The band launched into a new number, the guitarist taking off like a dragster, the drummer hammering on the crash and ride. I stared at Jesse.
‘‘Full-time?’’ I said.
‘‘You’re already putting in twenty hours a week for the firm.’’
‘‘Maybe five at the office, though.’’
The rest involved writing briefs, making court appearances, occasionally serving papers. Full-time meant my own office, with a view over red tile roofs. Health insurance, a retirement plan. Business cards.
‘‘Partnership?’’ I said.
‘‘Figure three years down the line.’’
And a chance to work down the hall from the man I loved. Fifty hours a week of togetherness.
I looked at him in the amber light. ‘‘Lavonne asked you first, to see if you’d object.’’
‘‘I don’t.’’
Full-time. Dark suits. Panty hose. Good-bye to free-lancing. No more legal journalism. Back to writing fiction when I could grab an hour on weekends.
‘‘I just got the galley proofs for Chromium Rain,’’ I said.
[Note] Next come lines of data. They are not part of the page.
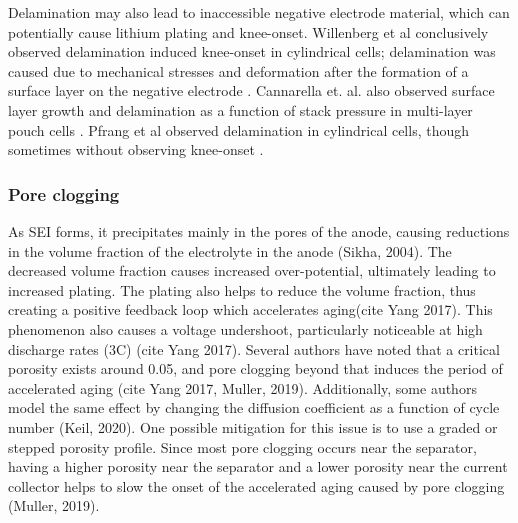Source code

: \documentclass{article}
\begin{document}
Delamination may also lead to inaccessible negative electrode material, which can potentially cause lithium plating and knee-onset. Willenberg et al conclusively observed delamination induced knee-onset in cylindrical cells; delamination was caused due to mechanical stresses and deformation after the formation of a surface layer on the negative electrode \cite{willenberg_high-precision_2020}. Cannarella et. al. also observed surface layer growth and delamination as a function of stack pressure in multi-layer pouch cells \cite{cannarella_stress_2014}. Pfrang et al observed delamination in cylindrical cells, though sometimes without observing knee-onset \cite{pfrang_long-term_2018}.

\subsubsection{Pore clogging}
As SEI forms, it precipitates mainly in the pores of the anode, causing reductions in the volume fraction of the electrolyte in the anode (Sikha, 2004). The decreased volume fraction causes increased over-potential, ultimately leading to increased plating. The plating also helps to reduce the volume fraction, thus creating a positive feedback loop which accelerates aging(cite Yang 2017). This phenomenon also causes a voltage undershoot, particularly noticeable at high discharge rates (3C) (cite Yang 2017). Several authors have noted that a critical porosity exists around 0.05, and pore clogging beyond that induces the period of accelerated aging (cite Yang 2017, Muller, 2019). Additionally, some authors model the same effect by changing the diffusion coefficient as a function of cycle number (Keil, 2020). One possible mitigation for this issue is to use a graded or stepped porosity profile. Since most pore clogging occurs near the separator, having a higher porosity near the separator and a lower porosity near the current collector helps to slow the onset of the accelerated aging caused by pore clogging (Muller, 2019).
\end{document}
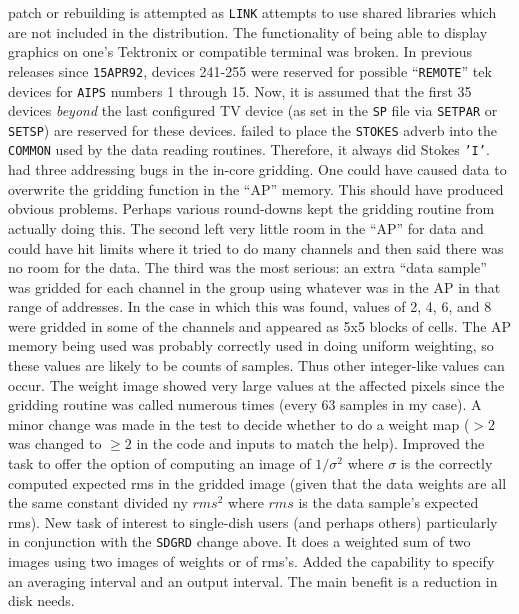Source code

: \begin{description}
   patch or rebuilding is attempted as {\tt LINK} attempts to use
   shared libraries which are not included in the distribution.
 The functionality of being able to display
   graphics on one's Tektronix or compatible terminal was broken.  In
   previous releases since {\tt 15APR92}, devices 241-255 were
   reserved for possible ``{\tt REMOTE}'' tek devices for {\tt AIPS}
   numbers 1 through 15.  Now, it is assumed that the first 35 devices
   {\it beyond} the last configured TV device (as set in the {\tt SP}
   file via {\tt SETPAR} or {\tt SETSP}) are reserved for these
   devices.
 failed to place the {\tt STOKES} adverb into the {\tt
   COMMON} used by the data reading routines.  Therefore, it always
   did Stokes \hbox{{\tt 'I'}}.
 had three addressing bugs in the in-core gridding.  One
   could have caused data to overwrite the gridding function in the
   ``AP'' memory.  This should have produced obvious problems.  Perhaps
   various round-downs kept the gridding routine from actually doing
   this.  The second left very little room in the ``AP'' for data and
   could have hit limits where it tried to do many channels and then
   said there was no room for the data.  The third was the most
   serious: an extra ``data sample'' was gridded for each channel in
   the group using whatever was in the AP in that range of addresses.
   In the case in which this was found, values of 2, 4, 6, and 8 were
   gridded in some of the channels and appeared as 5x5 blocks of
   cells.  The AP memory being used was probably correctly used in
   doing uniform weighting, so these values are likely to be counts of
   samples.  Thus other integer-like values can occur.  The weight
   image showed very large values at the affected pixels since the
   gridding routine was called numerous times (every 63 samples in my
   case).  A minor change was made in the test to decide whether to do
   a weight map ($> 2$ was changed to $\ge 2$ in the code and inputs
   to match the help).
 Improved the task to offer the option of computing an
   image of $1/\sigma^2$ where $\sigma$ is the correctly computed
   expected rms in the gridded image (given that the data weights are
   all the same constant divided ny $rms^2$ where $rms$ is the data
   sample's expected rms).
 New task of interest to single-dish users (and perhaps
   others) particularly in conjunction with the {\tt SDGRD} change
   above.  It does a weighted sum of two images using two images of
   weights or of rms's.
 Added the capability to specify an averaging interval
   and an output interval.  The main benefit is a reduction in disk
   needs.
\end{description}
‘‘You write at night. That won’t stop.’’
‘‘But . . . the biography. That would be a big project.’’
‘‘You aren’t going to write that. Jax and Tim’s files have been sitting in your safe-deposit box for six months.’’
And those files were just about all I had in the bank right now.
‘‘I’ll think about it,’’ I said.
But instead I thought about Jesse. We had postponed our marriage shortly before the wedding. Traumatic events had driven a wedge between us: the hit-and-run driver was fighting, violently, to keep from going to prison. I’d discovered parts of Jesse’s past that I didn’t want to face. And he began to fear that because of his spinal cord injury I saw myself as a self-congratulating martyr, staying with him out of pity. We got angry. So we decided to step back from the brink and start over.